All those options while increasing security, reduce convenience by potentially breaking certain things.
That’s why they’re provided as commented out by default.
You should be able to find plenty of info by googling them. If you don’t know what they are, you’re better off leaving them commented out. It’s up to you assess the risk before turning them on.
HSTS is a sledgehammer. Once turned on, it can and likely will break things and you can’t get rid of it by clearing the browser cache or using incognito.
sure, what I meant is maybe adding a couple of comments per line to broadly give further info the the passing user.
for example, I appreciate the new header to turn off Google’s FLoC, but what are the implications of such technology on a private website, e.g. with no ads?
what kind of things would it break?
I have been using SWAG, subfolders included, with HSTS enabled without any issues.

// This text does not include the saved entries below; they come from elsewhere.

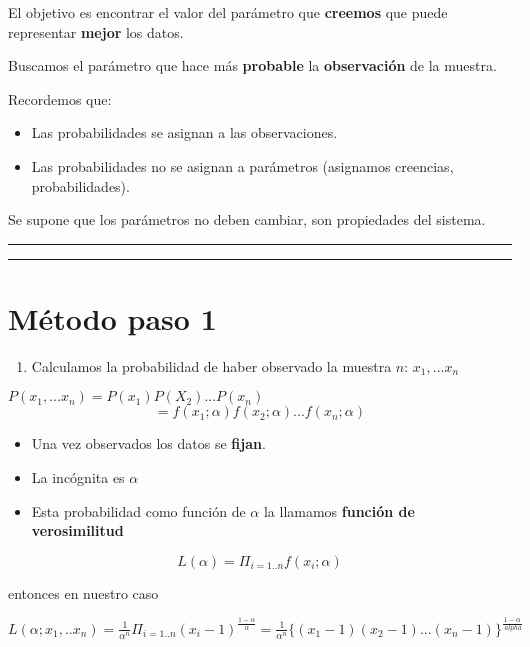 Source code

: \documentclass[
]{book}
\providecommand{\tightlist}{%
  \setlength{\itemsep}{0pt}\setlength{\parskip}{0pt}}
\begin{document}
El objetivo es encontrar el valor del parámetro que \textbf{creemos} que puede representar \textbf{mejor} los datos.

Buscamos el parámetro que hace más \textbf{probable} la \textbf{observación} de la muestra.

Recordemos que:

\begin{itemize}
\tightlist
\item
  Las probabilidades se asignan a las observaciones.
\item
  Las probabilidades no se asignan a parámetros (asignamos creencias, probabilidades).
\end{itemize}

Se supone que los parámetros no deben cambiar, son propiedades del sistema.

\begin{center}\rule{0.5\linewidth}{0.5pt}\end{center}

\begin{center}\rule{0.5\linewidth}{0.5pt}\end{center}

\hypertarget{muxe9todo-paso-1}{%
\section{Método paso 1}\label{muxe9todo-paso-1}}

\begin{enumerate}
\def\labelenumi{\arabic{enumi}.}
\tightlist
\item
  Calculamos la probabilidad de haber observado la muestra \(n\): \(x_1,...x_n\)
\end{enumerate}

\(P(x_1,...x_n)=P(x_1)P(X_2)...P(x_n)\)
\[=f(x_1;\alpha)f(x_2;\alpha) ...f(x_n;\alpha)\]

\begin{itemize}
\tightlist
\item
  Una vez observados los datos se \textbf{fijan}.
\item
  La incógnita es \(\alpha\)
\item
  Esta probabilidad como función de \(\alpha\) la llamamos \textbf{función de verosimilitud}
\end{itemize}

\[L(\alpha)= \Pi_{i=1..n} f(x_i; \alpha)\]

entonces en nuestro caso

\(L(\alpha;x_1,..x_n)= \frac{1}{\alpha^n} \Pi_{i=1..n} (x_i-1)^{\frac{1-\alpha}{ \alpha}}= \frac{1}{\alpha^n} \{(x_1-1)(x_2-1)...(x_n-1)\}^{\frac{1-\alpha}{\ alpha}}\)
\end{document}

What you’re asking for would not be simple one liners due to the many possible scenarios. That’s why googling and researching them is recommended.
As a general rule, if you’re using SWAG to host a public website, like a company website and/or reverse proxy company nextcloud, etc. then turn all of those on for extra security.
But if you’re running a home lab where everything is behind something like Authelia and not publicly accessible, you don’t really need those.
With HSTS, once you turn it on, you can’t hit http sites anymore. So no more testing direct http connections like we recommend in this article, or apps that need http access like synclounge.